Der Arbeitgeber ist jedoch auch nicht daran gehindert, sich den gegen ihn gerichteten Streikmaßnahmen zu beugen und den Betrieb/Betriebsteil in genau dem Umfang und genau für die Dauer stillzulegen, die der Streikaufruf vorgibt. Eine Betriebs(teil)stilllegung ist jedoch durch den räumlichen und zeitlichen Umfang des Streikaufrufs beschränkt.

Der Arbeitgeber ist nicht verpflichtet, einen bestreikten Betrieb oder Betriebsteil so weit wie möglich aufrechtzuerhalten. Er kann ihn vielmehr stilllegen mit der Folge, dass die beiderseitigen Rechte und Pflichten aus dem Arbeitsverhältnis suspendiert werden und auch die hiervon betroffenen arbeitswilligen Arbeitnehmer ihren Entgeltanspruch verlieren. Ob dem Arbeitgeber die Heranziehung der Arbeitswilligen zur Arbeit möglich und zumutbar gewesen wäre, ist insoweit unerheblich[1].

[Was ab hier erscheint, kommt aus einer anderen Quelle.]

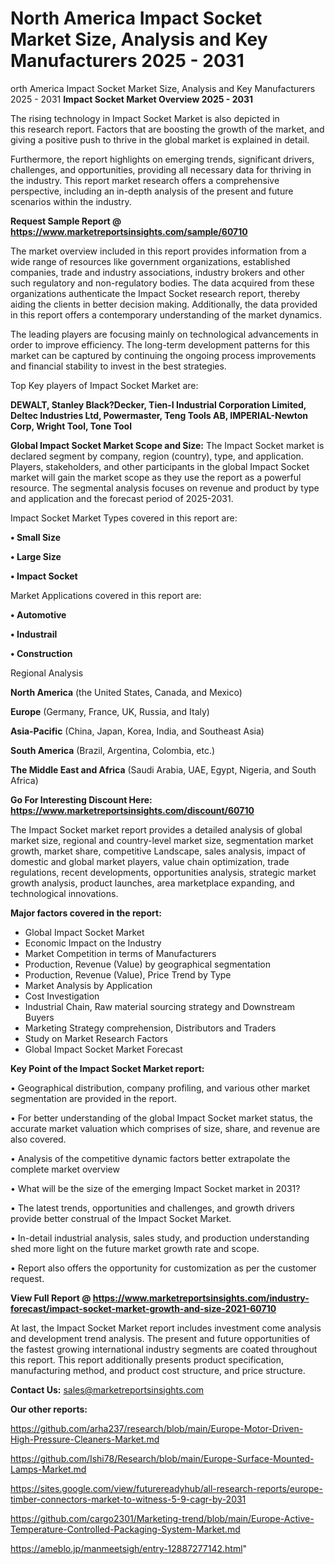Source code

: # North America Impact Socket Market Size, Analysis and Key Manufacturers 2025 - 2031
orth America Impact Socket Market Size, Analysis and Key Manufacturers 2025 - 2031
<Strong> Impact Socket Market Overview 2025 - 2031</strong>

The rising technology in Impact Socket Market is also depicted in this research report. Factors that are boosting the growth of the market, and giving a positive push to thrive in the global market is explained in detail.

Furthermore, the report highlights on emerging trends, significant drivers, challenges, and opportunities, providing all necessary data for thriving in the industry. This report market research offers a comprehensive perspective, including an in-depth analysis of the present and future scenarios within the industry.

<strong>Request Sample Report @ <a href=https://www.marketreportsinsights.com/sample/60710>https://www.marketreportsinsights.com/sample/60710</a></strong>

The market overview included in this report provides information from a wide range of resources like government organizations, established companies, trade and industry associations, industry brokers and other such regulatory and non-regulatory bodies. The data acquired from these organizations authenticate the Impact Socket research report, thereby aiding the clients in better decision making. Additionally, the data provided in this report offers a contemporary understanding of the market dynamics.

The leading players are focusing mainly on technological advancements in order to improve efficiency. The long-term development patterns for this market can be captured by continuing the ongoing process improvements and financial stability to invest in the best strategies.

Top Key players of Impact Socket Market are:

<strong>DEWALT, Stanley Black?Decker, Tien-I Industrial Corporation Limited, Deltec Industries Ltd, Powermaster, Teng Tools AB, IMPERIAL-Newton Corp, Wright Tool, Tone Tool</strong>

<strong><b>Global Impact Socket Market Scope and Size:</b></strong>
The Impact Socket market is declared segment by company, region (country), type, and application. Players, stakeholders, and other participants in the global Impact Socket market will gain the market scope as they use the report as a powerful resource. The segmental analysis focuses on revenue and product by type and application and the forecast period of 2025-2031.

Impact Socket Market Types covered in this report are:

<strong>• Small Size

• Large Size

• Impact Socket</strong>

Market Applications covered in this report are:

<strong>• Automotive

• Industrail

• Construction</strong> 

Regional Analysis

<strong>North America</strong> (the United States, Canada, and Mexico)

<strong>Europe</strong> (Germany, France, UK, Russia, and Italy)

<strong>Asia-Pacific</strong> (China, Japan, Korea, India, and Southeast Asia)

<strong>South America</strong> (Brazil, Argentina, Colombia, etc.)

<strong>The Middle East and Africa</strong> (Saudi Arabia, UAE, Egypt, Nigeria, and South Africa)

<strong>Go For Interesting Discount Here: <a href=https://www.marketreportsinsights.com/discount/60710>https://www.marketreportsinsights.com/discount/60710</a></strong>

The Impact Socket market report provides a detailed analysis of global market size, regional and country-level market size, segmentation market growth, market share, competitive Landscape, sales analysis, impact of domestic and global market players, value chain optimization, trade regulations, recent developments, opportunities analysis, strategic market growth analysis, product launches, area marketplace expanding, and technological innovations.

<strong><b>Major factors covered in the report:</b></strong>
<ul>
  <li>Global Impact Socket Market </li>
  <li>Economic Impact on the Industry</li>
  <li>Market Competition in terms of Manufacturers</li>
  <li>Production, Revenue (Value) by geographical segmentation</li>
  <li>Production, Revenue (Value), Price Trend by Type</li>
  <li>Market Analysis by Application</li>
  <li>Cost Investigation</li>
  <li>Industrial Chain, Raw material sourcing strategy and Downstream Buyers</li>
  <li>Marketing Strategy comprehension, Distributors and Traders</li>
  <li>Study on Market Research Factors</li>
  <li>Global Impact Socket Market Forecast</li>
</ul>

<strong><b>Key Point of the Impact Socket Market report:</b></strong>

• Geographical distribution, company profiling, and various other market segmentation are provided in the report.

• For better understanding of the global Impact Socket market status, the accurate market valuation which comprises of size, share, and revenue are also covered.

• Analysis of the competitive dynamic factors better extrapolate the complete market overview

• What will be the size of the emerging Impact Socket market in 2031?

• The latest trends, opportunities and challenges, and growth drivers provide better construal of the Impact Socket Market.

• In-detail industrial analysis, sales study, and production understanding shed more light on the future market growth rate and scope.

• Report also offers the opportunity for customization as per the customer request.

<strong><b>View Full Report @ <a href=https://www.marketreportsinsights.com/industry-forecast/impact-socket-market-growth-and-size-2021-60710>https://www.marketreportsinsights.com/industry-forecast/impact-socket-market-growth-and-size-2021-60710</a></b></strong>


At last, the Impact Socket Market report includes investment come analysis and development trend analysis. The present and future opportunities of the fastest growing international industry segments are coated throughout this report. This report additionally presents product specification, manufacturing method, and product cost structure, and price structure.

<strong>Contact Us:</strong>
sales@marketreportsinsights.com

<strong>Our other reports:</strong>

<a href=https://github.com/arha237/research/blob/main/Europe-Motor-Driven-High-Pressure-Cleaners-Market.md>https://github.com/arha237/research/blob/main/Europe-Motor-Driven-High-Pressure-Cleaners-Market.md</a>

<a href=https://github.com/Ishi78/Research/blob/main/Europe-Surface-Mounted-Lamps-Market.md>https://github.com/Ishi78/Research/blob/main/Europe-Surface-Mounted-Lamps-Market.md</a>

<a href=https://sites.google.com/view/futurereadyhub/all-research-reports/europe-timber-connectors-market-to-witness-5-9-cagr-by-2031>https://sites.google.com/view/futurereadyhub/all-research-reports/europe-timber-connectors-market-to-witness-5-9-cagr-by-2031</a>

<a href=https://github.com/cargo2301/Marketing-trend/blob/main/Europe-Active-Temperature-Controlled-Packaging-System-Market.md>https://github.com/cargo2301/Marketing-trend/blob/main/Europe-Active-Temperature-Controlled-Packaging-System-Market.md</a>

<a href=https://ameblo.jp/manmeetsigh/entry-12887277142.html>https://ameblo.jp/manmeetsigh/entry-12887277142.html</a>"
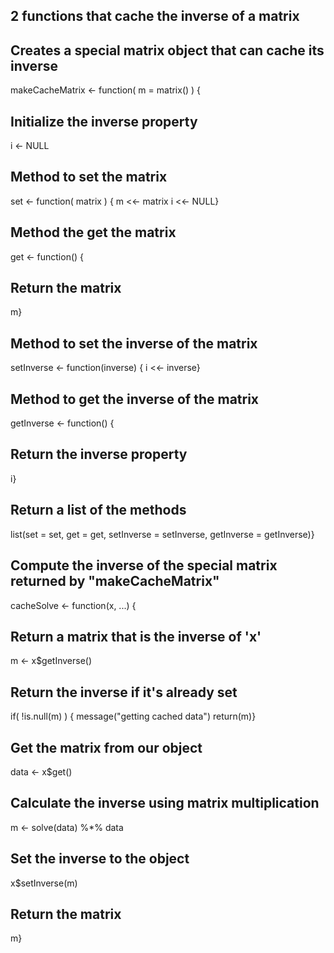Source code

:## 2 functions that cache the inverse of a matrix

## Creates a special matrix object that can cache its inverse
makeCacheMatrix <- function( m = matrix() ) {
## Initialize the inverse property
i <- NULL
 
## Method to set the matrix
set <- function( matrix ) {
m <<- matrix
i <<- NULL}
 
## Method the get the matrix
get <- function() {
## Return the matrix
m}

## Method to set the inverse of the matrix
setInverse <- function(inverse) {
i <<- inverse}

## Method to get the inverse of the matrix
getInverse <- function() {
## Return the inverse property
i}

## Return a list of the methods
list(set = set, get = get,
setInverse = setInverse,
getInverse = getInverse)}

## Compute the inverse of the special matrix returned by "makeCacheMatrix"
cacheSolve <- function(x, ...) {
## Return a matrix that is the inverse of 'x'
m <- x$getInverse()
## Return the inverse if it's already set
if( !is.null(m) ) {
message("getting cached data")
return(m)}
## Get the matrix from our object
data <- x$get()

## Calculate the inverse using matrix multiplication
m <- solve(data) %*% data

## Set the inverse to the object
x$setInverse(m)
## Return the matrix
m}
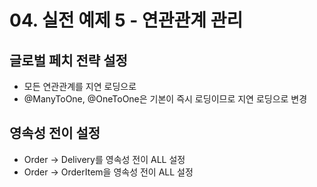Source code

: # 04. 실전 예제 5 - 연관관계 관리
## 글로벌 페치 전략 설정
- 모든 연관관계를 지연 로딩으로
- @ManyToOne, @OneToOne은 기본이 즉시 로딩이므로 지연 로딩으로 변경

## 영속성 전이 설정
- Order -> Delivery를 영속성 전이 ALL 설정
- Order -> OrderItem을 영속성 전이 ALL 설정
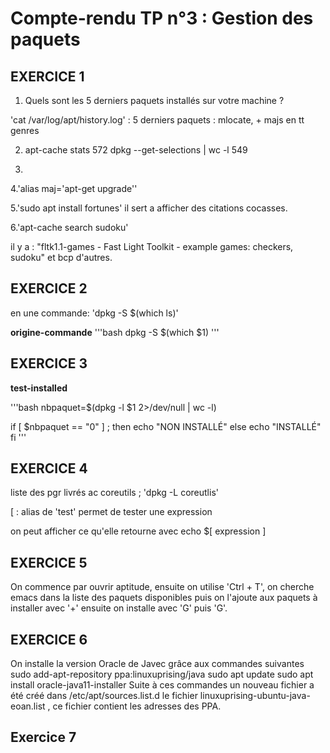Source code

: # Compte-rendu TP n°3 : Gestion des paquets
		
## EXERCICE 1

1. Quels sont les 5 derniers paquets installés sur votre machine ?

'cat /var/log/apt/history.log' : 5 derniers paquets : mlocate, + majs en tt genres

2. apt-cache stats               572
dpkg --get-selections | wc -l    549

3.

4.'alias maj='apt-get upgrade''

5.'sudo apt install fortunes'
il sert a afficher des citations cocasses.

6.'apt-cache search sudoku'

il y a : "fltk1.1-games - Fast Light Toolkit - example games: checkers, sudoku" et bcp d'autres.



## EXERCICE 2

en une commande: 'dpkg -S $(which ls)'


**origine-commande**
'''bash
dpkg -S $(which $1)
'''

## EXERCICE 3
**test-installed**

'''bash
nbpaquet=$(dpkg -l $1 2>/dev/null | wc -l)

if [ $nbpaquet == "0" ] ; then
	echo "NON INSTALLÉ"
else
	echo "INSTALLÉ"
fi
'''

## EXERCICE 4

liste des pgr livrés ac coreutils ; 'dpkg -L coreutlis'

[ : alias de 'test' permet de tester une expression

on peut afficher ce qu'elle retourne avec echo $[ expression ]

## EXERCICE 5

On commence par ouvrir aptitude, ensuite on utilise 'Ctrl + T', on cherche emacs dans la liste des paquets disponibles puis on l'ajoute aux paquets à installer avec '+' ensuite on installe avec 'G' puis 'G'.

## EXERCICE 6

On installe la version Oracle de Javec grâce aux commandes suivantes
	sudo add-apt-repository ppa:linuxuprising/java
	sudo apt update
	sudo apt install oracle-java11-installer
Suite à ces commandes un nouveau fichier a été créé dans /etc/apt/sources.list.d le fichier linuxuprising-ubuntu-java-eoan.list , ce fichier contient les adresses des PPA.

## Exercice 7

Die Betriebs(teil)stilllegung kann nur unter folgenden Voraussetzungen erfolgen:

a) Begrenzung durch Streikaufruf

Die Stilllegung ist auf den zeitlichen und räumlichen Rahmen der gegnerischen Kampfmaßnahme beschränkt. Der Arbeitgeber kann seinen Betrieb nur im Umfang und für die Dauer des maßgebenden Streikbeschlusses einstellen[2].

Dies kann eine wichtige Rolle spielen, wenn nur bestimmte Betriebsteile bestreikt werden, der Arbeitgeber jedoch eine weitergehende Stilllegung wünscht. Es ist dabei der konkrete Streikaufruf/Streikbeschluss der Gewerkschaften entscheidend. Nur im Rahmen dieses Beschlusses kann der Arbeitgeber eine Stilllegung des Betriebs vornehmen, da er sich an den Kampfrahmen halten muss. So kann der Arbeitgeber für den Fall, dass z. B. bei einem Nahverkehrsunternehmen die Werkstatt bestreikt wird, nicht den gesamten Betrieb oder z. B. den Busbetrieb stilllegen. Jedoch braucht der Arbeitgeber den Betrieb (z. B. Busbetrieb) nicht fortzuführen und die arbeitswilligen Busfahrer nicht zu beschäftigen und zu entlohnen, wenn die Weiterarbeit aufgrund des Streiks in der Werkstatt nicht möglich oder nicht zumutbar ist.

b) Erklärung des Arbeitgebers

Der Arbeitgeber muss erklären, dass er den bestreikten Betrieb oder Betriebsteil nicht aufrechterhalten und die Arbeitsverhältnisse der betroffenen Beschäftigten für die Dauer des Arbeitskampfes suspendieren will. Diese Erklärung muss sich an die betroffenen Beschäftigten richten. Hierfür genügt die Bekanntgabe der Stilllegungsentscheidung in betriebsüblicher Weise. Einer individuellen Benachrichtigung der betroffenen Arbeitnehmer bedarf es nicht.[3]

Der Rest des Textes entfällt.